WHAT IS NEEDED » Go through the records line by line. Report how many lines contain "Siqi", with nothing else.

TASK INPUTS »
======

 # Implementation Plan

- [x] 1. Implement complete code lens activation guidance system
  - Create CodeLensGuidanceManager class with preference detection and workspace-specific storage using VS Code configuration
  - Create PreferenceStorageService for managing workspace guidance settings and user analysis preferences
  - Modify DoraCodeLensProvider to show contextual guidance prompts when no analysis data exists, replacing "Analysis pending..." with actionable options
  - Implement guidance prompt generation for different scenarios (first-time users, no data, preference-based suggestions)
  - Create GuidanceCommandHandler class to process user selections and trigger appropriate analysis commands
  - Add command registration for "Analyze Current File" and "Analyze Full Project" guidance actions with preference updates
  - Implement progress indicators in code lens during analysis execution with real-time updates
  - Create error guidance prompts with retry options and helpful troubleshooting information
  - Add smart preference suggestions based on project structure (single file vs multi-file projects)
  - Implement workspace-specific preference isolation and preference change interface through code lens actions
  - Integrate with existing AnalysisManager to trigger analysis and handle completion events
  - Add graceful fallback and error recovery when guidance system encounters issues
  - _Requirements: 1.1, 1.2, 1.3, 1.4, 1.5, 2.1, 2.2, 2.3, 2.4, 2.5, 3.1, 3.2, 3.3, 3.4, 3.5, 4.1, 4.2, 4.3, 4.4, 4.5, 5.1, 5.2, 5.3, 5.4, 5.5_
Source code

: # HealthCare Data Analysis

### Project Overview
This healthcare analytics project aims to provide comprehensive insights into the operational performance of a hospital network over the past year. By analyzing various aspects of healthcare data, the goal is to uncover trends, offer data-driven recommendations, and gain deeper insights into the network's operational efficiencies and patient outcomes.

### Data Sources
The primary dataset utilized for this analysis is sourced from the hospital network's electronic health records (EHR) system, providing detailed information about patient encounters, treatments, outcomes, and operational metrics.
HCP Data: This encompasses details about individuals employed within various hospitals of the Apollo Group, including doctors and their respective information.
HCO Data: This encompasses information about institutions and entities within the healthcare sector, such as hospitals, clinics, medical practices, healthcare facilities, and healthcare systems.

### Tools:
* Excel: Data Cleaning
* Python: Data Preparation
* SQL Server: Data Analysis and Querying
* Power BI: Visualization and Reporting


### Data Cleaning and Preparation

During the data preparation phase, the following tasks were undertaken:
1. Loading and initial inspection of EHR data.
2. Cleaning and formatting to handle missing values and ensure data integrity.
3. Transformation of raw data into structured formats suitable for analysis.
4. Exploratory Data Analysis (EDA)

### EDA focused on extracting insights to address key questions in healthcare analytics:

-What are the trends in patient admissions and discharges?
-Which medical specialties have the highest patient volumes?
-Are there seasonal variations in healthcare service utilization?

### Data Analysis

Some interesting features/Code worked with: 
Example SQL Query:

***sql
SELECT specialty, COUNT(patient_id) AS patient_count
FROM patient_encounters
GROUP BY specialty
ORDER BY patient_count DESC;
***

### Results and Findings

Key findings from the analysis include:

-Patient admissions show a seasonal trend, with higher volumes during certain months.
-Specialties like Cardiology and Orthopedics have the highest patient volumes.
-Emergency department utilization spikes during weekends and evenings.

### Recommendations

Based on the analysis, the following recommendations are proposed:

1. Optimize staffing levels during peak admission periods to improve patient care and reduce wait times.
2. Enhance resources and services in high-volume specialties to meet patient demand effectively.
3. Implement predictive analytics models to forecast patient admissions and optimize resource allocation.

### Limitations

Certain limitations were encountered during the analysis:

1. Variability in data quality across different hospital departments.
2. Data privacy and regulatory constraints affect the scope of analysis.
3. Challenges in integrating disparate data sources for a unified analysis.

======

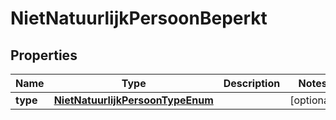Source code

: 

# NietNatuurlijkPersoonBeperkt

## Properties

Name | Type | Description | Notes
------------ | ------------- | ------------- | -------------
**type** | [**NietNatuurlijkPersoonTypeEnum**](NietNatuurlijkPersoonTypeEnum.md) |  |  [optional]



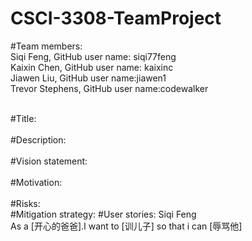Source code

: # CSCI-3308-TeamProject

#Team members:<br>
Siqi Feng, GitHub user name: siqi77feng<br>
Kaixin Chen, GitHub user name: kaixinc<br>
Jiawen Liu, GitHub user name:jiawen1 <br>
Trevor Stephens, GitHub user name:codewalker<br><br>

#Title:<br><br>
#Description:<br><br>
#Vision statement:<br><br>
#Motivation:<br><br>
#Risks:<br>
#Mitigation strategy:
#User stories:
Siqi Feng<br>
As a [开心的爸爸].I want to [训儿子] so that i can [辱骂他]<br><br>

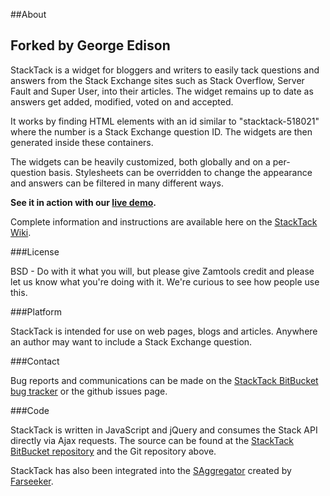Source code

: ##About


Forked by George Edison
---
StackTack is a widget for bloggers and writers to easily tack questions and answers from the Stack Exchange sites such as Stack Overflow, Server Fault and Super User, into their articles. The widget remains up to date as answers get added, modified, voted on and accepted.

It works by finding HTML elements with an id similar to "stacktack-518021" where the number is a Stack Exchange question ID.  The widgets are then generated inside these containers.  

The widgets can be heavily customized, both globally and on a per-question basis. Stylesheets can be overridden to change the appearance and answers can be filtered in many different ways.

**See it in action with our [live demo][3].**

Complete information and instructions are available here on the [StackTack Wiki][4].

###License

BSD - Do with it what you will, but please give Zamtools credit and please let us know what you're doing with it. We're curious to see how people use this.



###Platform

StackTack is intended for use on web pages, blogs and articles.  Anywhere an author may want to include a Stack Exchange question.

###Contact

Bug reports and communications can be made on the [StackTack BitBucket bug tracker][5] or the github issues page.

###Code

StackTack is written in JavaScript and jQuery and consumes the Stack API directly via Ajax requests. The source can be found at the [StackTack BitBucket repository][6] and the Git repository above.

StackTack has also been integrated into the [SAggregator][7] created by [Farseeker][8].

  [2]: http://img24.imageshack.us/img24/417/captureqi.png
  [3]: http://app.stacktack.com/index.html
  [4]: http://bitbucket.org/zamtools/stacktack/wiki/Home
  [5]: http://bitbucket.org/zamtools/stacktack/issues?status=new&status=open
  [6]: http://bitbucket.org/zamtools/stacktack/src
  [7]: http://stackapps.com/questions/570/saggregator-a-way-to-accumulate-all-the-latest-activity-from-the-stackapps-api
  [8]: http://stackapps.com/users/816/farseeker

======

ANSWER TO THE EXERCISE » 2